No post about the synthesis of complex molecules would be complete without mention of a titan in this field, Robert Burns (RB) Woodward (1917-1979). Undoubtedly one of the greatest organic chemists of all time (some would argue the greatest) he forged the field of complex natural product synthesis at Harvard University and synthesized fantastically complex molecules including: vitamin B12, quinine, cholesterol, cortisone, strychnine, lysergic acid, reserpine, cephalosporin C and chlorophyll but to name a few. These achievements not only represent the pinnacles of synthetic methodology and practice but many are important molecules that have advanced human health immeasurably.
Not only a Nobel Prize winning chemist (in 1965) but Woodward was a true character to boot. An always dapper man his Thursday evening lectures were legendary – known to last for 3-4 hours at a time, chain-smoking cigarettes whilst drawing exquisitely beautiful complex structures from memory in coloured chalk (such were the epic nature of his lectures his students developed a measurement for the length of these sessions in units of so-called “milli-Woodwards”!). His lectures were characteristically clear, original and insightful – starting at the upper left hand corner of a large blackboard and finishing at the bottom right hand corner with precise logic. Understandably (and sadly) only parts of a few of his lectures were ever recorded for our enjoyment. He loved the colour blue – from his suits to his parking space being painted blue at Harvard (on which was parked his blue Mercedes…). He was very partial to Scotch or maybe a Daiquiri (usually ordered two at a time…).

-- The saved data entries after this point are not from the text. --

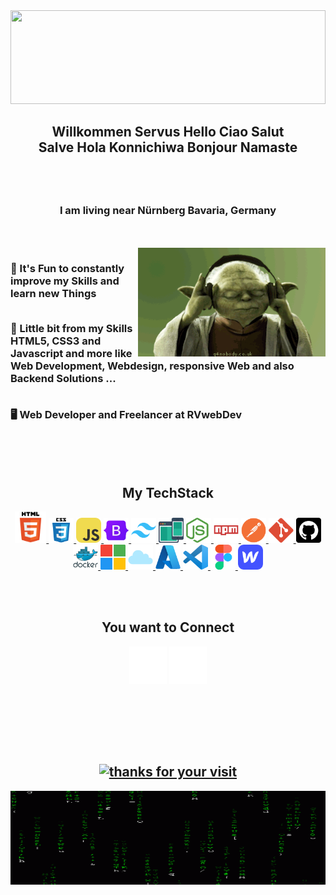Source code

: <div align="center" ><img alt="" width="100%" height="150px" src="./assets/header.gif"></div>
<h2 align="center">Willkommen Servus Hello Ciao Salut<br />
				Salve Hola Konnichiwa Bonjour Namaste</h2>
<h2 align="center"><a href="https://git.io/typing-svg"><img src="https://readme-typing-svg.demolab.com/?font=Arial&color=E2E1E1&size=45&pause=200&center=true&vCenter=true&width=500&lines=I'm Rainer I am; Web Developer; FullStack Developer; Web Designer; Solution Architect;" alt=""></a></h2>
<h3 align="center">I am living near Nürnberg Bavaria, Germany</h3>
<br>
<br>
<img align="right" alt="Coding" width="300" src="./assets/BhwI.gif" />

<h3>
🌱 It's Fun to constantly improve my Skills and learn new Things
<br>
<br>

💬 Little bit from my Skills **HTML5, CSS3 and Javascript and more like Web Development, Webdesign, responsive Web and also Backend Solutions ...**
<br>
<br>

🖥️ **Web Developer** and **Freelancer** at **RVwebDev**

</h3>
<br>
<br>
<br>
<h2 align="center">My TechStack</h2>
<p align="center"> 
<a href="https://developer.mozilla.org/en-US/docs/Glossary/HTML5" target="_blank" rel="noreferrer"> <img src="./assets/html5.png" alt="HTML5" width="50" height="50"/> </a> 
<a href="https://developer.mozilla.org/en-US/docs/Web/CSS" target="_blank" rel="noreferrer"> 
<img src="./assets/css3.png" alt="CSS3" width="40" height="40"/> 
</a> <a href="https://developer.mozilla.org/en-US/docs/Web/JavaScript" target="_blank" rel="noreferrer"> 
<img src="./assets/javascript.png" alt="JavaScript" width="40" height="40"/> </a> 
<a href="https://getbootstrap.com/" target="_blank" rel="noreferrer">
<img src="./assets/bootstrap.png" alt="bootstrap" width="40" height="40"/> </a> 
<a href="https://tailwindcss.com/" target="_blank" rel="noreferrer"> 
<img src="./assets/tailwindcss.png" alt="tailwind" width="40" height="40"/> </a> 
<a href="https://developer.mozilla.org/en-US/docs/Learn/CSS/CSS_layout/Responsive_Design" target="_blank" rel="noreferrer"> <img src="./assets/responsive.png" alt="responsive" width="40" height="40"/> </a> 
<a href="https://nodejs.org/en" target="_blank" rel="noreferrer"> 
<img src="./assets/nodejs-icon64x64.png" alt="node.js" width="40" height="40"/> </a> 
<a href="https://www.npmjs.com/" target="_blank" rel="noreferrer"> 
<img src="./assets/npm-wordmark64x64.png" alt="npm" width="40" height="40"/> </a> 
<a href="https://www.postman.com/" target="_blank" rel="noreferrer"> <img src="./assets/postman64x64.png" alt="postman" width="40" height="40"/> </a> 
<a href="https://git-scm.com/" target="_blank" rel="noreferrer"> 
<img src="./assets/git.png" alt="git" width="40" height="40"/> </a> 
<a href="https://github.com/" target="_blank" rel="noreferrer"> 
<img src="./assets/github64.png" alt="Github" width="40" height="40"/> </a>
<a href="https://www.docker.com/" target="_blank" rel="noreferrer"> 
<img src="./assets/docker.png" alt="docker" width="40" height="40"/> </a> 
<a href="https://learn.microsoft.com/de-de/training/" target="_blank" rel="noreferrer"> <img src="./assets/microsoft.png" alt="microsoft learn" width="40" height="40"/> </a> 
<a href="https://www.microsoft.com/de-de/microsoft-cloud" target="_blank" rel="noreferrer"> <img src="./assets/cloud.png" alt="MS Cloud" width="40" height="40"/> </a>
<a href="https://azure.microsoft.com/de-de/" target="_blank" rel="noreferrer"> <img src="./assets/azure.png" alt="MS Azure" width="40" height="40"/> </a> 
<a href="https://code.visualstudio.com/" target="_blank" rel="noreferrer"> <img src="./assets/visual-studio-code.png" alt="VS Code" width="40" height="40"/> </a> 
<a href="https://www.figma.com/de/" target="_blank" rel="noreferrer"> <img src="./assets/figma.png" alt="Figma" width="40" height="40"/> </a> 
<a href="https://webflow.com/" target="_blank" rel="noreferrer"> <img src="./assets/webflow.png" alt="Webflow" width="40" height="40"/> </a> 
</p>
<br>
<br>
<h2 align="center">You want to Connect</h2>
<p align="center">
<a href="mailto:GumbleCode@gmail.com" target="_blank"><img align="center" src="./assets/At sign.png" alt="" height="60" width="60" /></a>
<a href="https://github.com/GumblCode" target="_blank"><img align="center" src="./assets/github.png" alt="" height="60" width="60" /></a>
</p>
<br>
<br>
<br>
<br>
<br>
<h2 align="center"><a href="https://git.io/typing-svg"><img src="https://readme-typing-svg.demolab.com?font=Roboto+Slab&size=32&pause=1000&color=E2E1E1&center=true&vCenter=true&width=435&lines=Thanks for visit my Profile" alt="thanks for your visit" ></a></h2>   
<a align="center" ><img alt="" width="100%" height="150px" src="./assets/footer.gif
"></a>
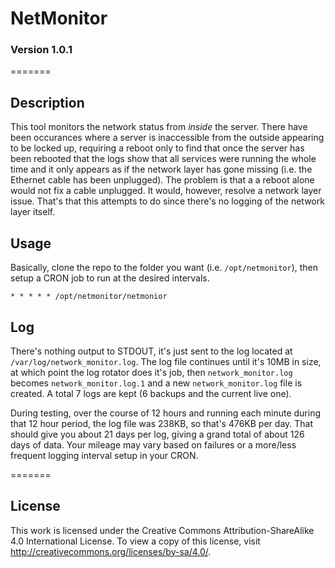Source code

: # NetMonitor

### Version 1.0.1

=======

## Description

This tool monitors the network status from _inside_ the server.  There have been occurances where a server is inaccessible from the outside appearing to be locked up, requiring a reboot only to find that once the server has been rebooted that the logs show that all services were running the whole time and it only appears as if the network layer has gone missing (i.e. the Ethernet cable has been unplugged). The problem is that a a reboot alone would not fix a cable unplugged.  It would, however, resolve a network layer issue.  That's that this attempts to do since there's no logging of the network layer itself.

## Usage

Basically, clone the repo to the folder you want (i.e. `/opt/netmonitor`), then setup a CRON job to run at the desired intervals.

    * * * * * /opt/netmonitor/netmonior

## Log

There's nothing output to STDOUT, it's just sent to the log located at `/var/log/network_monitor.log`.  The log file continues until it's 10MB in size, at which point the log rotator does it's job, then `network_monitor.log` becomes `network_monitor.log.1` and a new `network_monitor.log` file is created.  A total 7 logs are kept (6 backups and the current live one).

During testing, over the course of 12 hours and running each minute during that 12 hour period, the log file was 238KB, so that's 476KB per day.  That should give you about 21 days per log, giving a grand total of about 126 days of data. Your mileage may vary based on failures or a more/less frequent logging interval setup in your CRON.

=======
## License
This work is licensed under the Creative Commons Attribution-ShareAlike 4.0 International License. To view a copy of this license, visit http://creativecommons.org/licenses/by-sa/4.0/.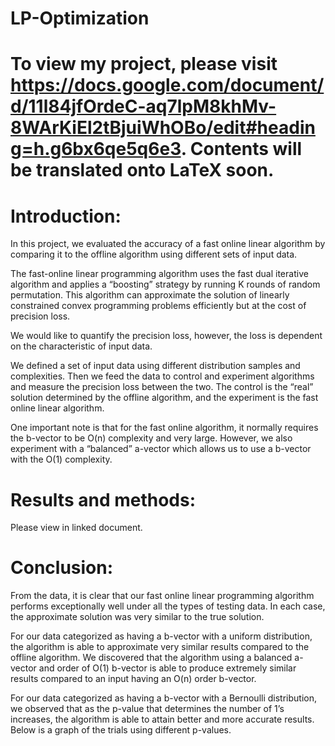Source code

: # LP-Optimization

# To view my project, please visit https://docs.google.com/document/d/11l84jfOrdeC-aq7lpM8khMv-8WArKiEl2tBjuiWhOBo/edit#heading=h.g6bx6qe5q6e3. Contents will be translated onto LaTeX soon.

# Introduction:

In this project, we evaluated the accuracy of a fast online linear algorithm by comparing it to the offline algorithm using different sets of input data. 

The fast-online linear programming algorithm uses the fast dual iterative algorithm and applies a “boosting” strategy by running K rounds of random permutation. This algorithm can approximate the solution of linearly constrained convex programming problems efficiently but at the cost of precision loss. 


We would like to quantify the precision loss, however, the loss is dependent on the characteristic of input data.

We defined a set of input data using different distribution samples and complexities. Then we feed the data to control and experiment algorithms and measure the precision loss between the two. The control is the “real” solution determined by the offline algorithm, and the experiment is the fast online linear algorithm.

One important note is that for the fast online algorithm, it normally requires the b-vector to be O(n) complexity and very large. However, we also experiment with a “balanced” a-vector which allows us to use a b-vector with the O(1) complexity.

# Results and methods:

Please view in linked document.

# Conclusion:

From the data, it is clear that our fast online linear programming algorithm performs exceptionally well under all the types of testing data. In each case, the approximate solution was very similar to the true solution.

For our data categorized as having a b-vector with a uniform distribution, the algorithm is able to approximate very similar results compared to the offline algorithm. We discovered that the algorithm using a balanced a-vector and order of O(1) b-vector is able to produce extremely similar results compared to an input having an O(n) order b-vector.

For our data categorized as having a b-vector with a Bernoulli distribution, we observed that as the p-value that determines the number of 1’s increases, the algorithm is able to attain better and more accurate results. Below is a graph of the trials using different p-values.


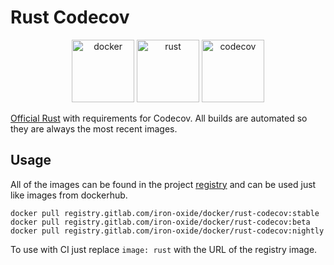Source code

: # Rust Codecov

<center>
<img alt="docker" src="http://iron-oxide.gitlab.io/icons/logos/docker.svg" width="100" height="100" /> <img alt="rust" src="http://iron-oxide.gitlab.io/icons/logos/rust.svg" width="100" height="100" /> <img alt="codecov" src="http://iron-oxide.gitlab.io/icons/logos/codecov.svg" width="100" height="100" />
</center>

[Official Rust](https://hub.docker.com/_/rust/) with requirements for Codecov. All builds are automated so they are always the most recent images.

## Usage

All of the images can be found in the project [registry](https://gitlab.com/iron-oxide/docker/rust-codecov/container_registry) and can be used just like images from dockerhub.

    docker pull registry.gitlab.com/iron-oxide/docker/rust-codecov:stable
    docker pull registry.gitlab.com/iron-oxide/docker/rust-codecov:beta
    docker pull registry.gitlab.com/iron-oxide/docker/rust-codecov:nightly

To use with CI just replace `image: rust` with the URL of the registry image.
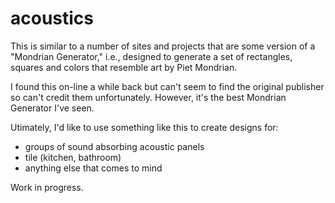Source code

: # acoustics

This is similar to a number of sites and projects that are some version of a "Mondrian Generator," i.e., designed to generate a set of rectangles, squares and colors that resemble art by Piet Mondrian.

I found this on-line a while back but can't seem to find the original publisher so can't credit them unfortunately. However, it's the best Mondrian Generator I've seen.

Utimately, I'd like to use something like this to create designs for:
- groups of sound absorbing acoustic panels
- tile (kitchen, bathroom)
- anything else that comes to mind

Work in progress. 
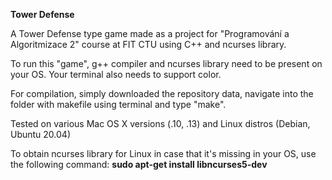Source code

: <b>Tower Defense</b>

A Tower Defense type game made as a project for "Programování a Algoritmizace 2" course at FIT CTU using C++ and ncurses library.

To run this "game", g++ compiler and ncurses library need to be present on your OS.
Your terminal also needs to support color.

For compilation, simply downloaded the repository data, navigate into the folder with makefile using terminal and type "make".

Tested on various Mac OS X versions (.10, .13) and Linux distros (Debian, Ubuntu 20.04)

To obtain ncurses library for Linux in case that it's missing in your OS, use the following command:
**sudo apt-get install libncurses5-dev**
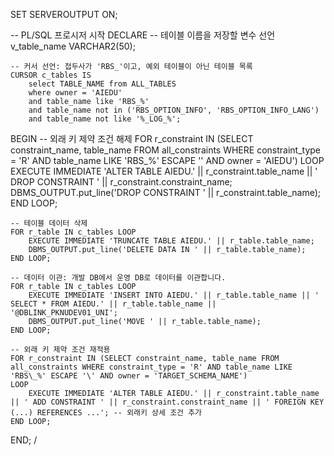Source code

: SET SERVEROUTPUT ON;

-- PL/SQL 프로시저 시작
DECLARE
    -- 테이블 이름을 저장할 변수 선언
    v_table_name VARCHAR2(50);

    -- 커서 선언: 접두사가 'RBS_'이고, 예외 테이블이 아닌 테이블 목록
    CURSOR c_tables IS
        select TABLE_NAME from ALL_TABLES
        where owner = 'AIEDU'
        and table_name like 'RBS_%'
        and table_name not in ('RBS_OPTION_INFO', 'RBS_OPTION_INFO_LANG')
        and table_name not like '%_LOG_%';

BEGIN
    -- 외래 키 제약 조건 해제
    FOR r_constraint IN (SELECT constraint_name, table_name FROM all_constraints WHERE constraint_type = 'R' AND table_name LIKE 'RBS\_%' ESCAPE '\' AND owner = 'AIEDU')
    LOOP
        EXECUTE IMMEDIATE 'ALTER TABLE AIEDU.' || r_constraint.table_name || ' DROP CONSTRAINT ' || r_constraint.constraint_name;
        DBMS_OUTPUT.put_line('DROP CONSTRAINT ' || r_constraint.table_name);
    END LOOP;

    -- 테이블 데이터 삭제
    FOR r_table IN c_tables LOOP
        EXECUTE IMMEDIATE 'TRUNCATE TABLE AIEDU.' || r_table.table_name;
        DBMS_OUTPUT.put_line('DELETE DATA IN ' || r_table.table_name);
    END LOOP;

    -- 데이터 이관: 개발 DB에서 운영 DB로 데이터를 이관합니다.
    FOR r_table IN c_tables LOOP
        EXECUTE IMMEDIATE 'INSERT INTO AIEDU.' || r_table.table_name || ' SELECT * FROM AIEDU.' || r_table.table_name || '@DBLINK_PKNUDEV01_UNI';
        DBMS_OUTPUT.put_line('MOVE ' || r_table.table_name);
    END LOOP;

    -- 외래 키 제약 조건 재적용
    FOR r_constraint IN (SELECT constraint_name, table_name FROM all_constraints WHERE constraint_type = 'R' AND table_name LIKE 'RBS\_%' ESCAPE '\' AND owner = 'TARGET_SCHEMA_NAME')
    LOOP
        EXECUTE IMMEDIATE 'ALTER TABLE AIEDU.' || r_constraint.table_name || ' ADD CONSTRAINT ' || r_constraint.constraint_name || ' FOREIGN KEY (...) REFERENCES ...'; -- 외래키 상세 조건 추가
    END LOOP;
END;
/
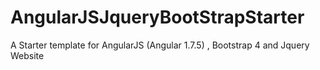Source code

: # AngularJSJqueryBootStrapStarter
A Starter template for AngularJS (Angular 1.7.5) , Bootstrap 4 and Jquery Website
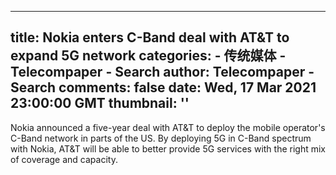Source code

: 
---
title: Nokia enters C-Band deal with AT&T to expand 5G network
categories: 
    - 传统媒体
    - Telecompaper - Search
author: Telecompaper - Search
comments: false
date: Wed, 17 Mar 2021 23:00:00 GMT
thumbnail: ''
---

<div>   
Nokia announced a five-year deal with AT&T to deploy the mobile operator's C-Band network in parts of the US. By deploying 5G in C-Band spectrum with Nokia, AT&T will be able to better provide 5G services with the right mix of coverage and capacity. 
      
</div>
            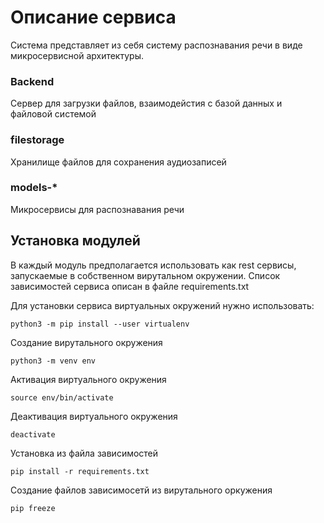 # Описание сервиса

Система представляет из себя систему распознавания речи в виде
микросервисной архитектуры. 

### Backend
Сервер для загрузки файлов, взаимодейстия с базой данных и файловой системой

### filestorage
Хранилище файлов для сохранения аудиозаписей

### models-*
Микросервисы для распознавания речи

## Установка модулей
В каждый модуль предполагается использовать как rest сервисы, запускаемые
в собственном вирутальном окружении. Список зависимостей сервиса описан в
файле requirements.txt

Для установки сервиса виртуальных окружений нужно использовать:
        
    python3 -m pip install --user virtualenv

Создание вирутального окружения

    python3 -m venv env

Активация виртуального окружения

    source env/bin/activate

Деактивация виртуального окружения

    deactivate

Установка из файла зависимостей

    pip install -r requirements.txt

Создание файлов зависимосетй из вирутального оркужения

    pip freeze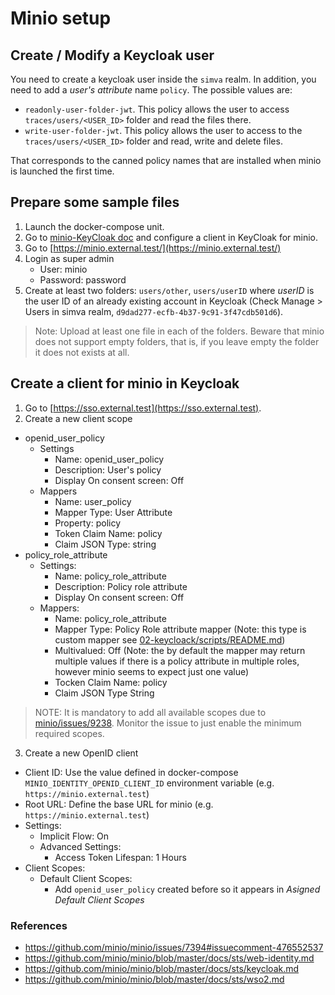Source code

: # Minio setup

## Create / Modify a Keycloak user

You need to create a keycloak user inside the `simva` realm. In addition, you need to add a *user's attribute* name `policy`. The possible values are:
 - `readonly-user-folder-jwt`. This policy allows the user to access `traces/users/<USER_ID>` folder and read the files there.
 - `write-user-folder-jwt`. This policy allows the user to access to the `traces/users/<USER_ID>` folder and read, write and delete files.

That corresponds to the canned policy names that are installed when minio is launched the first time.

## Prepare some sample files

1. Launch the docker-compose unit.
2. Go to [minio-KeyCloak doc](https://github.com/minio/minio/blob/master/docs/sts/keycloak.md#2-configure-keycloak) and configure a client in KeyCloak for minio.
3. Go to [https://minio.external.test/](https://minio.external.test/)
4. Login as super admin
    * User: minio
    * Password: password
5. Create at least two folders: `users/other`, `users/userID` where *userID* is the user ID of an already existing account in Keycloak (Check Manage > Users in simva realm, `d9dad277-ecfb-4b37-9c91-3f47cdb501d6`).
> Note: Upload at least one file in each of the folders. Beware that minio does not support empty folders, that is, if you leave empty the folder it does not exists at all.

## Create a client for minio in Keycloak

1. Go to [https://sso.external.test](https://sso.external.test).
2. Create a new client scope
  * openid_user_policy
    * Settings
      * Name: openid_user_policy
      * Description: User's policy
      * Display On consent screen: Off
    * Mappers
      * Name: user_policy
      * Mapper Type: User Attribute
      * Property: policy
      * Token Claim Name: policy
      * Claim JSON Type: string
  * policy_role_attribute
    * Settings:
      * Name: policy_role_attribute
      * Description: Policy role attribute
      * Display On consent screen: Off
    * Mappers:
      * Name: policy_role_attribute
      * Mapper Type: Policy Role attribute mapper (Note: this type is custom mapper see [02-keycloack/scripts/README.md](02-keycloack/scripts/README.md))
      * Multivalued: Off (Note: the by default the mapper may return multiple values if there is a policy attribute in multiple roles, however minio seems to expect just one value)
      * Tocken Claim Name: policy
      * Claim JSON Type String
> NOTE: It is mandatory to add all available scopes due to [minio/issues/9238](https://github.com/minio/minio/issues/9238). Monitor the issue to just enable the minimum required scopes.
3. Create a new OpenID client
  * Client ID: Use the value defined in docker-compose `MINIO_IDENTITY_OPENID_CLIENT_ID` environment variable (e.g. `https://minio.external.test`)
  * Root URL: Define the base URL for minio (e.g. `https://minio.external.test`)
  * Settings:
    * Implicit Flow: On
    * Advanced Settings:
      * Access Token Lifespan: 1 Hours
  * Client Scopes:
    * Default Client Scopes:
      * Add `openid_user_policy` created before so it appears in *Asigned Default Client Scopes*


### References

- https://github.com/minio/minio/issues/7394#issuecomment-476552537
- https://github.com/minio/minio/blob/master/docs/sts/web-identity.md
- https://github.com/minio/minio/blob/master/docs/sts/keycloak.md
- https://github.com/minio/minio/blob/master/docs/sts/wso2.md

Many have observed that his methodologies and syntheses have an element of artistic elegance to them in addition to stellar science. Such was Woodward’s breadth and depth of chemical expertise that he most likely would have obtained a second Nobel Prize in chemistry in 1981 had he been alive (the 1981 Nobel Prize was awarded for studies into the nature of chemical reactions). His contributions to organic chemistry (beyond the ability to purely make something) are important, vast and enduring. Woodward died in his sleep on 8 Jul 1962 (aged 62), no doubt deep in the dreams of his next synthetic adventure.
“A scientist has to work very hard to get to the point where he can be lucky.” – RB Woodward.